(Task material)

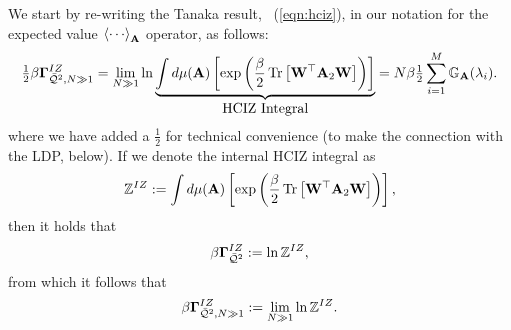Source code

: We start by re-writing the Tanaka result, \EQN~(\ref{eqn:hciz}),
in our notation for the expected value $\Expected[\AMAT]{\cdots}$ operator, as follows:
\begin{equation}
\label{eqn:hciz2}
  \tfrac{1}{2}\beta\mathbf{\Gamma}^{IZ}_{\bar{\mathcal{Q}}^{2},N\gg 1} = \lim_{N\gg 1} \ln \underbrace{ \int d\mu(\mathbf{\mathbf{A}})\left[\exp\left(\frac{\beta}{2}\mbox{}\operatorname{Tr}\left[\mathbf{W}^{\top}\mathbf{A}_{2}\mathbf{W}\right]\right)\right] }_{\mbox{HCIZ Integral}} 
  = N\beta\tfrac{1}{2}\sum_{i=1}^{M}\mathbb{G}_{\mathbf{A}}(\lambda_{i})   .
\end{equation}
where we have added a $\tfrac{1}{2}$ for technical convenience (to make the connection with the LDP, below).
If we denote the internal HCIZ integral as 
\begin{equation}
\label{eqn:hciz_def}
  \mathbb{Z}^{IZ} := \int d\mu(\mathbf{\mathbf{A}})\left[\exp\left(\frac{\beta}{2}\mbox{}\operatorname{Tr}\left[\mathbf{W}^{\top}\mathbf{A}_{2}\mathbf{W}\right]\right)\right]  ,
 \end{equation}
then it holds that %
\begin{equation}
  \label{eqn:hciz_def2}
  \beta\mathbf{\Gamma}^{IZ}_{\bar{\mathcal{Q}}^{2}} :=  \ln\mathbb{Z}^{IZ}  ,
\end{equation}
from which it follows that %
\begin{equation}
\label{eqn:hciz_def3}
  \beta\mathbf{\Gamma}^{IZ}_{\bar{\mathcal{Q}}^{2},N\gg 1} := \lim_{N \gg 1} \ln\mathbb{Z}^{IZ}  .
\end{equation}
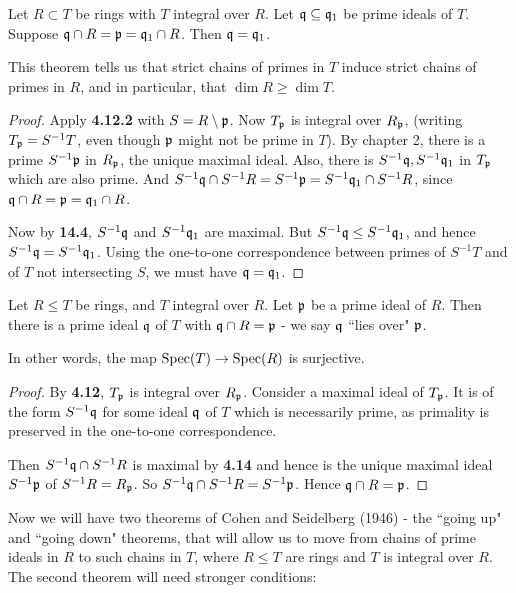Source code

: \documentclass[10pt,a4paper]{article}
\begin{document}
\begin{theorem}
  Let $R \subset T$ be rings with $T$ integral over $R$. Let $\mathfrak{q} \subseteq \mathfrak{q}_1$ be prime ideals of $T$. Suppose $\mathfrak{q}\cap R = \mathfrak{p} = \mathfrak{q}_1 \cap R$. Then $\mathfrak{q}=\mathfrak{q}_1$.
\end{theorem}
This theorem tells us that strict chains of primes in $T$ induce strict chains of primes in $R$, and in particular, that $\dim R \geq \dim T$.
\begin{proof}
  Apply \textbf{4.12.2} with $S = R \setminus \mathfrak{p}$. Now $T_{\mathfrak{p}}$ is integral over $R_{\mathfrak{p}}$, (writing $T_{\mathfrak{p}} = S^{-1}T$, even though $\mathfrak{p}$ might not be prime in $T$). By chapter 2, there is a prime $S^{-1}\mathfrak{p}$ in $R_{\mathfrak{p}}$, the unique maximal ideal. Also, there is $S^{-1}\mathfrak{q}, S^{-1}\mathfrak{q}_1$ in $T_{\mathfrak{p}}$ which are also prime. And $S^{-1}\mathfrak{q}\cap S^{-1}R = S^{-1}\mathfrak{p} = S^{-1}\mathfrak{q}_1\cap S^{-1}R$, since $\mathfrak{q}\cap R =\mathfrak{p} = \mathfrak{q}_1 \cap R$.

  Now by \textbf{14.4}, $S^{-1}\mathfrak{q}$ and $S^{-1}\mathfrak{q}_1$ are maximal. But $S^{-1}\mathfrak{q} \leq S^{-1}\mathfrak{q}_1$, and hence $S^{-1}\mathfrak{q}= S^{-1}\mathfrak{q}_1$. Using the one-to-one correspondence between primes of $S^{-1}T$ and of $T$ not intersecting $S$, we must have $\mathfrak{q}=\mathfrak{q}_1$.
\end{proof}
\begin{theorem}
  Let $R \leq T$ be rings, and $T$ integral over $R$. Let $\mathfrak{p}$ be a prime ideal of $R$. Then there is a prime ideal $\mathfrak{q}$ of $T$ with $\mathfrak{q} \cap R =\mathfrak{p}$ - we say $\mathfrak{q}$ ``lies over" $\mathfrak{p}$.

  In other words, the map $\operatorname{Spec}(T) \to \operatorname{Spec}(R)$ is surjective.
\end{theorem}
\begin{proof}
  By \textbf{4.12}, $T_{\mathfrak{p}}$ is integral over $R_{\mathfrak{p}}$. Consider a maximal ideal of $T_{\mathfrak{p}}$. It is of the form $S^{-1}\mathfrak{q}$ for some ideal $\mathfrak{q}$ of $T$ which is necessarily prime, as primality is preserved in the one-to-one correspondence.

  Then $S^{-1}\mathfrak{q} \cap S^{-1}R$ is maximal by \textbf{4.14} and hence is the unique maximal ideal $S^{-1}\mathfrak{p}$ of $S^{-1}R = R_{\mathfrak{p}}$. So $S^{-1}\mathfrak{q}\cap S^{-1}R = S^{-1}\mathfrak{p}$. Hence $\mathfrak{q}\cap R = \mathfrak{p}$.
\end{proof}
Now we will have two theorems of Cohen and Seidelberg (1946) - the ``going up" and ``going down" theorems, that will allow us to move from chains of prime ideals in $R$ to such chains in $T$, where $R\leq T$ are rings and $T$ is integral over $R$. The second theorem will need stronger conditions:
\end{document}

(What to do)
Search the records for the string "mathbb" and return every line in which it occurs.

(Your solution)
  = N\beta\tfrac{1}{2}\sum_{i=1}^{M}\mathbb{G}_{\mathbf{A}}(\lambda_{i})   .
  \mathbb{Z}^{IZ} := \int d\mu(\mathbf{\mathbf{A}})\left[\exp\left(\frac{\beta}{2}\mbox{}\operatorname{Tr}\left[\mathbf{W}^{\top}\mathbf{A}_{2}\mathbf{W}\right]\right)\right]  ,
  \beta\mathbf{\Gamma}^{IZ}_{\bar{\mathcal{Q}}^{2}} :=  \ln\mathbb{Z}^{IZ}  ,
  \beta\mathbf{\Gamma}^{IZ}_{\bar{\mathcal{Q}}^{2},N\gg 1} := \lim_{N \gg 1} \ln\mathbb{Z}^{IZ}  .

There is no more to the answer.